A Bacliff gentlemen’s club has until Friday to respond to an exotic dancer’s lawsuit claiming it did not pay her minimum wage or time and a half for overtime work, court records show.

Frankie Henderson sued Double Shoe Men’s Club, DSW Restaurant and 3625 Highway 146 in June in the U.S. District Court for the Southern District of Texas, asserting the club treated her as an independent contractor.

Henderson was not paid minimum wage of $7.25 per hour while working at Double Shoe Men’s Club, and regularly had to pay fines and share tips, according to the lawsuit.

This isn’t the first lawsuit Henderson has brought against a men’s club in Galveston County over pay and contract issues.

Henderson in March 2017 filed against Heartbreakers Gentlemen’s Club in Dickinson, asserting she was illegally considered an independent contractor while working there.

That lawsuit was dismissed in March 2018 because of a license agreement, court records show.


The defendants in a lawsuit over two Hitchcock game rooms have filed a general denial in Galveston County district courts.

Robert Booth, representing Zeeshan Rajpute, Sarwar Jawad, Creative Establishment and a John Doe employee of either Galveston County or the city of Hitchcock, filed an answer to a lawsuit Sept. 7 in the 405th District Court, generally denying the assertions.

An attorney representing Muhammad Zubair Safdar had previously filed suit against the group, seeking between $100,000 and $500,000 and asking to get out of a partnership that owns two game rooms, asserting that a public employee of either the city or county government is aiding the other two owners in operating an illegal gambling parlor.

Texas outlaws gambling and electronic gambling devices, but allows an exemption for businesses that offer small non-cash prizes, limited to $5 or 10 times the cost of playing the game, whichever is smaller.

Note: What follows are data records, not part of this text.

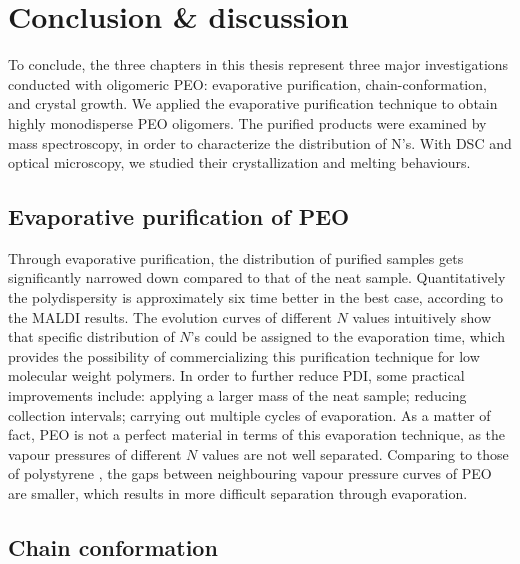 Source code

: \chapter{Conclusion \& discussion}

To conclude, the three chapters in this thesis represent three major investigations conducted with oligomeric PEO: evaporative purification, chain-conformation, and crystal growth. We applied the evaporative purification technique to obtain highly monodisperse PEO oligomers. The purified products were examined by mass spectroscopy, in order to characterize the distribution of N’s. With DSC and optical microscopy, we studied their crystallization and melting behaviours.

\section{Evaporative purification of PEO}

Through evaporative purification, the distribution of purified samples gets significantly narrowed down compared to that of the neat sample. Quantitatively the polydispersity is approximately six time better in the best case, according to the MALDI results. The evolution curves of different $N$ values intuitively show that specific distribution of $N$’s could be assigned to the evaporation time, which provides the possibility of commercializing this purification technique for low molecular weight polymers. In order to further reduce PDI, some practical improvements include: applying a larger mass of the neat sample; reducing collection intervals; carrying out multiple cycles of evaporation. As a matter of fact, PEO is not a perfect material in terms of this evaporation technique, as the vapour pressures of different $N$ values are not well separated. Comparing to those of polystyrene \cite{Zhu2017a}, the gaps between neighbouring vapour pressure curves of PEO are smaller, which results in more difficult separation through evaporation.

\section{Chain conformation}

Game rooms are a divisive topic in Hitchcock. The city makes about $400,000 a year, about 8.6 percent of its revenue, from fees charged to game-room operators.


A Texas City-based rental company is suing a man, asserting he rented an excavator and bucket from the company in 2017, but it flooded during Hurricane Harvey and he never paid them for the damage.

Sunbelt Rentals filed suit Tuesday against Mario Treychon Laday in the 212th District Court, seeking more than $43,900 in damages.

Laday rented a mini excavator and compact bucket from the company in July 2017, but the equipment sank during Hurricane Harvey after Laday got them stuck in the ground before the storm, according to the lawsuit.

“The equipment was a total loss,” the lawsuit asserts. “Plaintiff had to hire a company to retrieve the equipment.”

Sunbelt Rentals officials billed Laday for unreturned equipment and paying the crane company, but he hasn’t paid, according to the lawsuit.

The defendant has not yet responded to the lawsuit, court records show.


Two trials are set for Galveston County courts this week, Assistant Criminal District Attorney Bill Reed, the felony division chief, said.

The 10th District Court will host a jury to hear evidence against Keith Tarvin Andrews, 30, on one count of murder.

The 122nd District Court will host a jury to hear evidence against Kindale Roshun Williams, 23, on one count of unlicensed possession of a firearm by a felon.